Records from a data source
• • • •

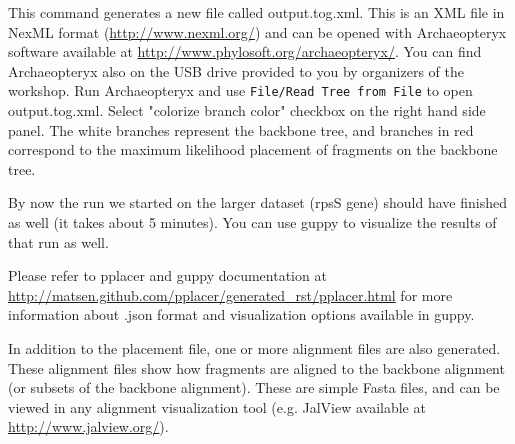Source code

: \documentclass[11pt]{article} %
\newcommand{\ins}[1]{{\tt #1}}
\newcommand{\file}[1]{{\sf #1}}
\newcommand{\pplacer}{pplacer\xspace}
\newcommand{\guppy}{guppy\xspace}
\newcommand{\arch}{Archaeopteryx\xspace}
\begin{document}
This command generates a new file called \file{output.tog.xml}. This is an XML file in NexML format (\url{http://www.nexml.org/}) and can be opened with \arch software {available at \url{http://www.phylosoft.org/archaeopteryx/}}. You can find \arch also on the USB drive provided to you by organizers of the workshop. Run \arch and use \ins{File/Read Tree from File} to open \file{output.tog.xml}. Select "colorize branch color" checkbox on the right hand side panel. The white branches represent the backbone tree, and branches in red correspond to the maximum likelihood placement of fragments on the backbone tree. 

By now the run we started on the larger dataset (rpsS gene) should have finished as well (it takes about 5 minutes). You can use \guppy to visualize the results of that run as well. 

Please refer to \pplacer and \guppy documentation at \url{http://matsen.github.com/pplacer/generated_rst/pplacer.html} for more information about \file{.json} format and visualization options available in \guppy. 

In addition to the placement file, one or more alignment files are also generated. These alignment files show how fragments are aligned to the backbone alignment (or subsets of the backbone alignment). These are simple Fasta files, and can be viewed in any alignment visualization tool (e.g. JalView available at \url{http://www.jalview.org/}). 




\end{document}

• • • •

**Directions:**
Of all the lines in the data above, show only those that hold the word "pplacer".

**Task output:**
\newcommand{\pplacer}{pplacer\xspace}
Please refer to \pplacer and \guppy documentation at \url{http://matsen.github.com/pplacer/generated_rst/pplacer.html} for more information about \file{.json} format and visualization options available in \guppy. 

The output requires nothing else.